Data for the three blocks on offer is now available for purchase with prequalification applications closing on June 15, and bids are due on Sept. 15, with awards to be announced on Oct. 9 at the latest.

Wells have been drilled on the three blocks, with output at one of the oilfields at 12,000-13,000 barrels per day (bpd) when it was in production for a short six-month period.

Proven reserves stand at 64.4 million barrels for the Kashkari oil block, with possible reserves seen at a higher 143.8 million barrels.

Juma's gas block has proven reserves of 33 billion cubic metres (bcm) and Jangalikalan has more than 19 bcm.

But security and the lack of data could hinder interest, participants said.

"It is interesting but we need to see more data. Data is the key," said one of the officials attending the roadshow.

Afghanistan currently produces about half a bcm of gas a year, against up to 5 bcm during the Soviet era. Illegal oil production-which was brought to an end in 2006, ran at 15,000 tons a year.
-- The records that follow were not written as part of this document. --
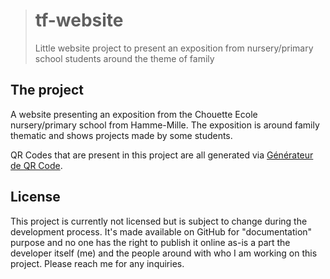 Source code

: > # tf-website
> 
> Little website project to present an exposition from nursery/primary school students around the theme of family

## The project

A website presenting an exposition from the Chouette Ecole nursery/primary school from Hamme-Mille.
The exposition is around family thematic and shows projects made by some students.

QR Codes that are present in this project are all generated via [Générateur de QR Code](https://q-r-code.fr/).

## License

This project is currently not licensed but is subject to change during the development process.
It's made available on GitHub for "documentation" purpose and no one has the right to publish it online as-is a part the developer itself (me) and the people around with who I am working on this project.
Please reach me for any inquiries.
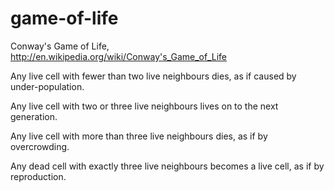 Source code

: game-of-life
============

Conway's Game of Life, http://en.wikipedia.org/wiki/Conway's_Game_of_Life

Any live cell with fewer than two live neighbours dies, as if caused by under-population.

Any live cell with two or three live neighbours lives on to the next generation.

Any live cell with more than three live neighbours dies, as if by overcrowding.

Any dead cell with exactly three live neighbours becomes a live cell, as if by reproduction.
Analysts said investment in the country's unproven hydrocarbons market made little economic sense near term, but long-term investors could see rewards if and when a proposed regional pipeline came on line.

Last April Turkmenistan, Afghanistan, Pakistan and India signed an agreement for a $7.6 billion pipeline to bring natural gas south from the Caspian to the Arabian Sea.